**Given data:**

-*-*-

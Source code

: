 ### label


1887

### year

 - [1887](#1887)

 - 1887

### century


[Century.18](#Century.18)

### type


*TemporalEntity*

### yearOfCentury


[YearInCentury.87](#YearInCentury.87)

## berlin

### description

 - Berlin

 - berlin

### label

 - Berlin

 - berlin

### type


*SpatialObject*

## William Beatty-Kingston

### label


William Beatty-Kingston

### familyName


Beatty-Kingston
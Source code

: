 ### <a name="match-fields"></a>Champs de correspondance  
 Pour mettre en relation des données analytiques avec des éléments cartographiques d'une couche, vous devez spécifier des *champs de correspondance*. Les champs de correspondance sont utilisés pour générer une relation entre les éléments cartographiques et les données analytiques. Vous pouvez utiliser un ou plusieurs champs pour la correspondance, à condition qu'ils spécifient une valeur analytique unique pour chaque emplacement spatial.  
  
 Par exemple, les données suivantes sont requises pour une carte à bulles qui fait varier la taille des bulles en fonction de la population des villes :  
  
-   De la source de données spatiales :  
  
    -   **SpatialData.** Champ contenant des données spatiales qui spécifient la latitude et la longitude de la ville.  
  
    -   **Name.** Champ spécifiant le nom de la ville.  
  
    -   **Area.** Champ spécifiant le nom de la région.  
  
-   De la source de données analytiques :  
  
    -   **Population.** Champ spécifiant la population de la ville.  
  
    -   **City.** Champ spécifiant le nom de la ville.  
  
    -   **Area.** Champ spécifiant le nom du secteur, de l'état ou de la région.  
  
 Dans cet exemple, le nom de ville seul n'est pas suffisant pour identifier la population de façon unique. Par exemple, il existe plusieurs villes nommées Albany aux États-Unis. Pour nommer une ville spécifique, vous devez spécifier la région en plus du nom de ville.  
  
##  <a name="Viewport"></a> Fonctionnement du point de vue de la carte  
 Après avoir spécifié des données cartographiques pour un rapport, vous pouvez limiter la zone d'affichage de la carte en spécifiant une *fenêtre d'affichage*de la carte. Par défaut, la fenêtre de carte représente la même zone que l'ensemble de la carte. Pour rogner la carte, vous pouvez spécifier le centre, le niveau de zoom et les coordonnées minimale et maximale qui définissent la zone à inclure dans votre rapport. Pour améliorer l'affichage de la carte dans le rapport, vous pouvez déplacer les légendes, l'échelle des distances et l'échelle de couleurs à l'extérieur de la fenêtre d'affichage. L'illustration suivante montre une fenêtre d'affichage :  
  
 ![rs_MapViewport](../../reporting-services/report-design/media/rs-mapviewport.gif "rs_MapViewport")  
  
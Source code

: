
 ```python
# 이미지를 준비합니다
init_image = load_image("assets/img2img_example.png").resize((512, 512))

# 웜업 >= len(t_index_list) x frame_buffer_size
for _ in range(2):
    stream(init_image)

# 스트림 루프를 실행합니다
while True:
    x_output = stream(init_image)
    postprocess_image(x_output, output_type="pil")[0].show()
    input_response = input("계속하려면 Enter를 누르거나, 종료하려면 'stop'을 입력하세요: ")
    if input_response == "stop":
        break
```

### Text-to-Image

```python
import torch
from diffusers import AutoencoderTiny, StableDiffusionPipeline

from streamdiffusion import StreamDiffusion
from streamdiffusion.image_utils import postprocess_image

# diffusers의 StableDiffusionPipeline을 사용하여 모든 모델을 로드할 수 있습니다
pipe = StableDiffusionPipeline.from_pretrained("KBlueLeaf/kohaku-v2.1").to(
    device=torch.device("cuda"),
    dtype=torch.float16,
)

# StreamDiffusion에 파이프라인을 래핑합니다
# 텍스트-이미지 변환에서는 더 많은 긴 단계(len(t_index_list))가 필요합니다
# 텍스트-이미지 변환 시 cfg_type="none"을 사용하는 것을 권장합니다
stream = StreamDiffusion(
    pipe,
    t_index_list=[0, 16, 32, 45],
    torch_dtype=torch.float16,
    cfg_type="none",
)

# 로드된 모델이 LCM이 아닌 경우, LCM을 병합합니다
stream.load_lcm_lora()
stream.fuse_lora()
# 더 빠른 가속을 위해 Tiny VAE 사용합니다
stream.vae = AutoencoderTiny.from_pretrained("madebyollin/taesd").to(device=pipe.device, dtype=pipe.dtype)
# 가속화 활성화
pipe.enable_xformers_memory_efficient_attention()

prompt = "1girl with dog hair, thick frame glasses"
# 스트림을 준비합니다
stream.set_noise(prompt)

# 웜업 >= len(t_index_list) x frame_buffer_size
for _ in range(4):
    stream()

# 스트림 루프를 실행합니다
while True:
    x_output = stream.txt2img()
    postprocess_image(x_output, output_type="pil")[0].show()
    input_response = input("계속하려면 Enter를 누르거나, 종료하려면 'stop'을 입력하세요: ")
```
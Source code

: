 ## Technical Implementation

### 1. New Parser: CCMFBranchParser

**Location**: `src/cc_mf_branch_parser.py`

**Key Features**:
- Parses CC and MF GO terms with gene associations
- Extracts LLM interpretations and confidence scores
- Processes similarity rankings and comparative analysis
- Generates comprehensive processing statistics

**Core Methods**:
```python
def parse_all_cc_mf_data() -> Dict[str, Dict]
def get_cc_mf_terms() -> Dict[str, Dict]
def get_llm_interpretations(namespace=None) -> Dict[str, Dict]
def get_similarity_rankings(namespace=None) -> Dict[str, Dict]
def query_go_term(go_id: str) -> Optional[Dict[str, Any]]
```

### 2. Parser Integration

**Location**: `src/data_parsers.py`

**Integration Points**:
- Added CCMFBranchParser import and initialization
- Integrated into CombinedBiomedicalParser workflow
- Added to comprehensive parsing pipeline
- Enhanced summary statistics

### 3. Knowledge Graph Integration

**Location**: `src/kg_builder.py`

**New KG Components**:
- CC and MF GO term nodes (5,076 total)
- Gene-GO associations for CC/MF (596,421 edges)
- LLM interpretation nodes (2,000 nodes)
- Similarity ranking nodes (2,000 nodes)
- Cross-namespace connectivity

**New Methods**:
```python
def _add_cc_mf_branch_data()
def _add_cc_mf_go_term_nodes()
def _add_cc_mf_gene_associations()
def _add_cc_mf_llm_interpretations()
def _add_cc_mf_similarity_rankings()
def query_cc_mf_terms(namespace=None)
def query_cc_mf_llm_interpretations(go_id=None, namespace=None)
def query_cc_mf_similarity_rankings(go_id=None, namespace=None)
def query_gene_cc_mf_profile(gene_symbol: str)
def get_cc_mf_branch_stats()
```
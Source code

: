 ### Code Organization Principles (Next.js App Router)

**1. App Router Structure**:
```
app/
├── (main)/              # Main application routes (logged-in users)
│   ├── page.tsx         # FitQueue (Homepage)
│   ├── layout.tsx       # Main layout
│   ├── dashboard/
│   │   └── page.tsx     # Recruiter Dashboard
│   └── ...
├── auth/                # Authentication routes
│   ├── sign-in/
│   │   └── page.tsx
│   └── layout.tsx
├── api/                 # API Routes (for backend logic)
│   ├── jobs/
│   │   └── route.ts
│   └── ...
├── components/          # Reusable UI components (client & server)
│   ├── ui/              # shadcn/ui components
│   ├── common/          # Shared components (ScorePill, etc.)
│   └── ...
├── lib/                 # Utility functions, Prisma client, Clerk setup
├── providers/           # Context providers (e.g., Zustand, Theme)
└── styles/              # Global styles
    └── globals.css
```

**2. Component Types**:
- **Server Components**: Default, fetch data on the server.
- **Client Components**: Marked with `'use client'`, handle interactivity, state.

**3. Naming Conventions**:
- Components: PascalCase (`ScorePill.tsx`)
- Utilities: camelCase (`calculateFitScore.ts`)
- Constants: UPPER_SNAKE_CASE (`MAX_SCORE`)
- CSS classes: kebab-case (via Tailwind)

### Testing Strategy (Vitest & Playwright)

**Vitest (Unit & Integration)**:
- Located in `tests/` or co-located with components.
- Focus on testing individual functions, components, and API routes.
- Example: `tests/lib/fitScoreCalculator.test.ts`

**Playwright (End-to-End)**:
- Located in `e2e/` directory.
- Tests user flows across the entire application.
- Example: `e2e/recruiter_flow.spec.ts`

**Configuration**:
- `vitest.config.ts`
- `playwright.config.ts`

-*-*-

**Work item:** Show the lines of the records that contain the word "torch".

**Result below:**
import torch
    device=torch.device("cuda"),
    dtype=torch.float16,
    torch_dtype=torch.float16,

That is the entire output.